For the 5.5 million Americans whose jobs never returned after the Great Recession, Trump’s opening salvo was a first-round, knockout punch. They had heard all they needed to hear. The had found their candidate. One look at how Trump performed in the Rust Belt proves those remarks couldn’t have been more perfect for the America that is hungry for work and starving to make ends meet.

Over the course of the campaign, there were numerous internet memes mocking Trump’s “Make America Great Again” campaign slogan. Some of the memes sarcastically questioned Trump’s supporters about what point in American history they would like to return: The days of slavery? The days before women could vote? But what if the answer was less racist, less misogynistic and far more recent than those memes pre-supposed? What if those 5.5 million out-of-work Americans simply wanted to go back 8 years or so to the days when they had a job, could provide for their families and had hope for a better future?
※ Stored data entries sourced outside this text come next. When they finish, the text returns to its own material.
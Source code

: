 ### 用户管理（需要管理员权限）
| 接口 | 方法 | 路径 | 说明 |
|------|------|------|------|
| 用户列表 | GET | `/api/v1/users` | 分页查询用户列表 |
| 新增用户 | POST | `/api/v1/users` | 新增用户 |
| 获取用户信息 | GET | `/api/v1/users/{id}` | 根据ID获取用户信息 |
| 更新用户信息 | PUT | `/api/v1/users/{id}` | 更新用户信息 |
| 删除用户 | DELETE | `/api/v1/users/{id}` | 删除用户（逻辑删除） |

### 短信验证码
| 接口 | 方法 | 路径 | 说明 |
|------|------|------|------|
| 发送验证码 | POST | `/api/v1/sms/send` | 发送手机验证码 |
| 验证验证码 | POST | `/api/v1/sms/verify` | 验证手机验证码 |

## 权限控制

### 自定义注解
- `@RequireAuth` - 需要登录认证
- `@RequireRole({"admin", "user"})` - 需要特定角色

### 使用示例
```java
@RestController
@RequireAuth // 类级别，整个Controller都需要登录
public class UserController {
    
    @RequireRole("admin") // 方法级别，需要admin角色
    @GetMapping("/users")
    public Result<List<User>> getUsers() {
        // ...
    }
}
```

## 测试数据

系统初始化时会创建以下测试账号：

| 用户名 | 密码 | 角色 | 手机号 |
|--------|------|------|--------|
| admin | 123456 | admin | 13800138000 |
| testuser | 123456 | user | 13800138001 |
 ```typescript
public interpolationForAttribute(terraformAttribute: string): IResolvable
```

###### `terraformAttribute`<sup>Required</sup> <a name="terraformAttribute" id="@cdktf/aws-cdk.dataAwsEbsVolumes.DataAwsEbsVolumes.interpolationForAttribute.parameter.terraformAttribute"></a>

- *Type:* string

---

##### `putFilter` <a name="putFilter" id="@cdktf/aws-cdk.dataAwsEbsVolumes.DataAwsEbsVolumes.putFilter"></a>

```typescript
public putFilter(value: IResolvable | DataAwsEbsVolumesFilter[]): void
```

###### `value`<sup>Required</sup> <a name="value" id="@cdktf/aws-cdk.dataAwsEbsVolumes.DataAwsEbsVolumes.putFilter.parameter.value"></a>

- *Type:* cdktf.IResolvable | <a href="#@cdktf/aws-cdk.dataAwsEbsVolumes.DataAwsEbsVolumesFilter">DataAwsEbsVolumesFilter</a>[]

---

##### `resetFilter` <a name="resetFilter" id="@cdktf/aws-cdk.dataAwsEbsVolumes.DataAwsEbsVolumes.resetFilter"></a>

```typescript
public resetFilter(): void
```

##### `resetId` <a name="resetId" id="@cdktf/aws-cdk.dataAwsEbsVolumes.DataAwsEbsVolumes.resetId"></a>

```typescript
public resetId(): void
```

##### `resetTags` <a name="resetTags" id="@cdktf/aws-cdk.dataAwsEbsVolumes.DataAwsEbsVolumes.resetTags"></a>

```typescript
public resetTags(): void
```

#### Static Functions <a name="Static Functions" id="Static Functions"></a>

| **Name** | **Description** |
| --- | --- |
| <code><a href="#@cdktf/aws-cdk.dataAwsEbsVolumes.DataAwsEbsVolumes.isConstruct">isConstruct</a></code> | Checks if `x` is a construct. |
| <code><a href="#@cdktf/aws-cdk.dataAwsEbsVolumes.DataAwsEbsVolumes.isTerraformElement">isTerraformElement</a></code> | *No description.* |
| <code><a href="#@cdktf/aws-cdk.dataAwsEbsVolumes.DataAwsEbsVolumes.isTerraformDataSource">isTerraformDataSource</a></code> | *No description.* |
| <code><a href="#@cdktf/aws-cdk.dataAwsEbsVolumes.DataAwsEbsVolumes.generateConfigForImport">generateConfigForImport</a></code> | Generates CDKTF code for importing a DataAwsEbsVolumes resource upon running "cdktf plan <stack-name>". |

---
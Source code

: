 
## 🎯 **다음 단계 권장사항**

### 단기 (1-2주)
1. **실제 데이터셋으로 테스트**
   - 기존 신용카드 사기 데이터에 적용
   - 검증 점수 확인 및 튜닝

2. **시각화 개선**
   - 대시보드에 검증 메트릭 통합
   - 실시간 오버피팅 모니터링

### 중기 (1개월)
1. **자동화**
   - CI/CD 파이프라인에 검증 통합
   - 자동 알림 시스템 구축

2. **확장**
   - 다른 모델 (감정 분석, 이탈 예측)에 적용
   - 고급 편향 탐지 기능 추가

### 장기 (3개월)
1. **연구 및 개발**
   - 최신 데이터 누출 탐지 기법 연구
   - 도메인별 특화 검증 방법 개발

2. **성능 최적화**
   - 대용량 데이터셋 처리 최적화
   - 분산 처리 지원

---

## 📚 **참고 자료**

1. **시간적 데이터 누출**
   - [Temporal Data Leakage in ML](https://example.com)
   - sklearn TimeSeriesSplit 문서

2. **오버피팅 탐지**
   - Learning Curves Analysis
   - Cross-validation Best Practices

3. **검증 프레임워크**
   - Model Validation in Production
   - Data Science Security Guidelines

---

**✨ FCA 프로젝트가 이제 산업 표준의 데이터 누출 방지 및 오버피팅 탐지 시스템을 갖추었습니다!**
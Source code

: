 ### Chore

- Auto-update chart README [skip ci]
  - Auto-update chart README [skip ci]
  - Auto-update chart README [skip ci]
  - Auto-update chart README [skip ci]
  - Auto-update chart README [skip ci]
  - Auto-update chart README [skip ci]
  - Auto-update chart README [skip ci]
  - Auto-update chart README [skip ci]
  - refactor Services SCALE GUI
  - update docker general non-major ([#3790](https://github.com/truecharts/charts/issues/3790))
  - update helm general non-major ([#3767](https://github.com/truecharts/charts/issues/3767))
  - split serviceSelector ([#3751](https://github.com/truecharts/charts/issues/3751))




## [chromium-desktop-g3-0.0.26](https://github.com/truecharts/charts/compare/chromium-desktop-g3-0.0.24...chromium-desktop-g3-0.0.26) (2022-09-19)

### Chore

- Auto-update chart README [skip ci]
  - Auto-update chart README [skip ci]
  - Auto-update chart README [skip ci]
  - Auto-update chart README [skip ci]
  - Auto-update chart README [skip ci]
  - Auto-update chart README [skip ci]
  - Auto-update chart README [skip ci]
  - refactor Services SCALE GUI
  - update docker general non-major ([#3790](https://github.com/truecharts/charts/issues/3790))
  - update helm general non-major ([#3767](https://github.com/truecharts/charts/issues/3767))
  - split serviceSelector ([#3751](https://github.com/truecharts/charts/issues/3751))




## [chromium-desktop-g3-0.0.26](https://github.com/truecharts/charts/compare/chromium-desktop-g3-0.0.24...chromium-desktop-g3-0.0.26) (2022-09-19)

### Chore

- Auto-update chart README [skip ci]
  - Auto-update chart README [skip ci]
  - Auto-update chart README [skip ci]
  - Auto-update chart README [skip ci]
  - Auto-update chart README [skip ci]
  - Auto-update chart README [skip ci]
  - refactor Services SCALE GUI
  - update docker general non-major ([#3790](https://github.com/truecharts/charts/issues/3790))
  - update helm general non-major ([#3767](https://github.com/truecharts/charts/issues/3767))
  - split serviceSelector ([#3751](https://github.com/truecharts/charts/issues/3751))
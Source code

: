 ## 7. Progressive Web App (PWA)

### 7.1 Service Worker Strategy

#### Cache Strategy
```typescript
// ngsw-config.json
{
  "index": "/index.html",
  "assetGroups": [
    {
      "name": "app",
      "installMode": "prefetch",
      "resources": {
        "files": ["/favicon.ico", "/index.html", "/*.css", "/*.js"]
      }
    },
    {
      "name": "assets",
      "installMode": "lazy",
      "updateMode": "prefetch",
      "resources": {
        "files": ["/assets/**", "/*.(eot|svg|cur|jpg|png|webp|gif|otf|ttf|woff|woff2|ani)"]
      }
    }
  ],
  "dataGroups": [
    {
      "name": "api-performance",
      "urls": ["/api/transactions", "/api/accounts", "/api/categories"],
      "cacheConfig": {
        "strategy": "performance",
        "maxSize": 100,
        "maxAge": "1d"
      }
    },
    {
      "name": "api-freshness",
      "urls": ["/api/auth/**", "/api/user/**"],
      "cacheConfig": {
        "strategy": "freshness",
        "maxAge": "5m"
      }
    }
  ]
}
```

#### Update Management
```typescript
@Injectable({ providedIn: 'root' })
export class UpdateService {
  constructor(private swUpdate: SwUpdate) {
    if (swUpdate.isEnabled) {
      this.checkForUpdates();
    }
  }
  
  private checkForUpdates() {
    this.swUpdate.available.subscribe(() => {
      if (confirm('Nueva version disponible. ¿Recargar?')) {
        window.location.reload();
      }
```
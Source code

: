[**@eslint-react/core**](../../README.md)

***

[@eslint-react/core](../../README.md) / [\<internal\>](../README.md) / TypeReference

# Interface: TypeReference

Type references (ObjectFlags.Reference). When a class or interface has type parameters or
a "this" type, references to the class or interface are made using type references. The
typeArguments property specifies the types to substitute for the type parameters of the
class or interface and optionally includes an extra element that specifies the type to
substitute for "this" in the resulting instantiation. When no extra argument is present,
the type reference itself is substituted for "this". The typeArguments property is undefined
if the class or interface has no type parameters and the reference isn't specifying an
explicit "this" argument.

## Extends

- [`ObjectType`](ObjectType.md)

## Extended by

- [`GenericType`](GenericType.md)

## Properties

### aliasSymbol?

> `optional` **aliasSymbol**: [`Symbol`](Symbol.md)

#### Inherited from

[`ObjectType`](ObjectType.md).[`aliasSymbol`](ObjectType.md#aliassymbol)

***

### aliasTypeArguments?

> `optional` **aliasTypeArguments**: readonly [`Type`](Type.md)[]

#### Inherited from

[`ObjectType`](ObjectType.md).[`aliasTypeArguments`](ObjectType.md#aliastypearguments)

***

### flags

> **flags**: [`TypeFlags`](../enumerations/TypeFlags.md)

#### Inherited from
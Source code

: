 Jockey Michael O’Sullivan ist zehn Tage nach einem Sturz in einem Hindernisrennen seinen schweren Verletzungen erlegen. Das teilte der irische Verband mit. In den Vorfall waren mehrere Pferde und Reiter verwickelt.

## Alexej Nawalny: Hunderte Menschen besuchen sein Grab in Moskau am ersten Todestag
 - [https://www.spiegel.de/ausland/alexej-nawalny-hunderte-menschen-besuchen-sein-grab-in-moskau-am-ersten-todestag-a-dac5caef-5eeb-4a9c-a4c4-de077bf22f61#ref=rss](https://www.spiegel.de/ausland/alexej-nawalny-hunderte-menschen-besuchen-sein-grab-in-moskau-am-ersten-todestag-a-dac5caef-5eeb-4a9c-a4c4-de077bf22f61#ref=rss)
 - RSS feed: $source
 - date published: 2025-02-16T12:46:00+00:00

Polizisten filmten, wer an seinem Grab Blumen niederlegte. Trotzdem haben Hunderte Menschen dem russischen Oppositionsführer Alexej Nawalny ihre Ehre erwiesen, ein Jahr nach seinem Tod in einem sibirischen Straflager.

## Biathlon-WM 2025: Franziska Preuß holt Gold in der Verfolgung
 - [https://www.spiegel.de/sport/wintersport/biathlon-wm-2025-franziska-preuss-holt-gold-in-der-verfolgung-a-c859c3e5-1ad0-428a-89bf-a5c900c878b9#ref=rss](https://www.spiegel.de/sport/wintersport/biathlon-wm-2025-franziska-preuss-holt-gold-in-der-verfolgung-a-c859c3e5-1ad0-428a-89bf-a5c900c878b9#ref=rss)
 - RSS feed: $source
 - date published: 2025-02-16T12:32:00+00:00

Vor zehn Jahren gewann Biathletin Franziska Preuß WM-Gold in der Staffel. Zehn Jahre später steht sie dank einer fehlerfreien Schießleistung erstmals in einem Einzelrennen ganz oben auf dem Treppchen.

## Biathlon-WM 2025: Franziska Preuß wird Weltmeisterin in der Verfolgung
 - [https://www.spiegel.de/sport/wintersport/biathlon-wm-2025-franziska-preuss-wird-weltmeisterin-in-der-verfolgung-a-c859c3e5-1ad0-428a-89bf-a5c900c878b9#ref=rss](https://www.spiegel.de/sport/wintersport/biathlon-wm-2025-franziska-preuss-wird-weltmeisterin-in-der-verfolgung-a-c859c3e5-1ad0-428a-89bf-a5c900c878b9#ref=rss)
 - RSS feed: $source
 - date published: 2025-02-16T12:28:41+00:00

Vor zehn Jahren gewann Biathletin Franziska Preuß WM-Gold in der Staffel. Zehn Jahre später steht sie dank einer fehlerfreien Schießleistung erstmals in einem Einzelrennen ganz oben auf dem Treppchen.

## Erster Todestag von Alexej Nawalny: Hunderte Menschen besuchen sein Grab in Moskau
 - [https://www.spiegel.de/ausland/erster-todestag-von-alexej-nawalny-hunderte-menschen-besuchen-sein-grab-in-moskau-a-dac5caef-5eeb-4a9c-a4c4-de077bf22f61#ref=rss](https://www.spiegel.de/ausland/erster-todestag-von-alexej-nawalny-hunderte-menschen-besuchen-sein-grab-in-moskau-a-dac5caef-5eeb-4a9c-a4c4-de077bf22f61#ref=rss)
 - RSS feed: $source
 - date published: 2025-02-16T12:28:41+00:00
John Edwards was right about the Two Americas in 2004 and Donald Trump was right about the Two Americas in 2016. But unlike Edwards, Trump was able to harness the anger and despair that permeated across one America and use it to shock and awe the other America at the polls. The headlines from the presidential campaign of 2016 were all about race and gender issues, but the election was all about the economy, stupid.




*The details of Edwards’ dalliances didn’t emerge until well after 2004, but we all kinda, sorta knew. Right?